Task statement: Which of the lines below mention the word "file"? Pull each one out.

[[ Extracted entries, beginning ]]

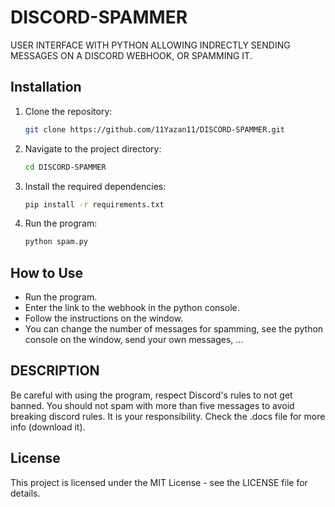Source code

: # DISCORD-SPAMMER
USER INTERFACE WITH PYTHON ALLOWING INDRECTLY SENDING MESSAGES ON A DISCORD WEBHOOK, OR SPAMMING IT.

## Installation

1. Clone the repository:
    ```bash
    git clone https://github.com/11Yazan11/DISCORD-SPAMMER.git
    ```
2. Navigate to the project directory:
    ```bash
    cd DISCORD-SPAMMER
    ```
3. Install the required dependencies:
    ```bash
    pip install -r requirements.txt
    ```
4. Run the program:
    ```bash
    python spam.py
    ```

## How to Use

- Run the program.
- Enter the link to the webhook in the python console.
- Follow the instructions on the window.
- You can change the number of messages for spamming, see the python console on the window, send your own messages, ...
  
## DESCRIPTION

Be careful with using the program, respect Discord's rules to not get banned. You should not spam with more than five messages to avoid breaking discord rules. It is your responsibility. Check the .docs file for more info (download it).

## License

This project is licensed under the MIT License - see the LICENSE file for details.

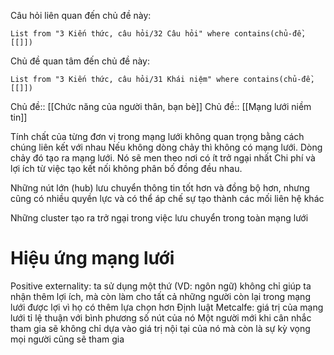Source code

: Câu hỏi liên quan đến chủ đề này:
```dataview
List from "3 Kiến thức, câu hỏi/32 Câu hỏi" where contains(chủ-đề,[[]]) 
```

Chủ đề quan tâm đến chủ đề này:
```dataview
List from "3 Kiến thức, câu hỏi/31 Khái niệm" where contains(chủ-đề,[[]]) 
```
Chủ đề:: [[Chức năng của người thân, bạn bè]]
Chủ đề:: [[Mạng lưới niềm tin]]

Tính chất của từng đơn vị trong mạng lưới không quan trọng bằng cách chúng liên kết với nhau
Nếu không dòng chảy thì không có mạng lưới. Dòng chảy đó tạo ra mạng lưới. Nó sẽ men theo nơi có ít trở ngại nhất
Chi phí và lợi ích từ việc tạo kết nối không phân bố đồng đều nhau. 

Những nút lớn (hub) lưu chuyển thông tin tốt hơn và đồng bộ hơn, nhưng cũng có nhiều quyền lực và có thể áp chế sự tạo thành các mối liên hệ khác

Những cluster tạo ra trở ngại trong việc lưu chuyển trong toàn mạng lưới

# Hiệu ứng mạng lưới
Positive externality: ta sử dụng một thứ (VD: ngôn ngữ) không chỉ giúp ta nhận thêm lợi ích, mà còn làm cho tất cả những người còn lại trong mạng lưới được lợi vì họ có thêm lựa chọn hơn
Định luật Metcalfe: giá trị của mạng lưới tỉ lệ thuận với bình phương số nút của nó
Một người mới khi cân nhắc tham gia sẽ không chỉ dựa vào giá trị nội tại của nó mà còn là sự kỳ vọng mọi người cũng sẽ tham gia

[[ Extracted entries, end ]]

Solution for this task:
Be careful with using the program, respect Discord's rules to not get banned. You should not spam with more than five messages to avoid breaking discord rules. It is your responsibility. Check the .docs file for more info (download it).
This project is licensed under the MIT License - see the LICENSE file for details.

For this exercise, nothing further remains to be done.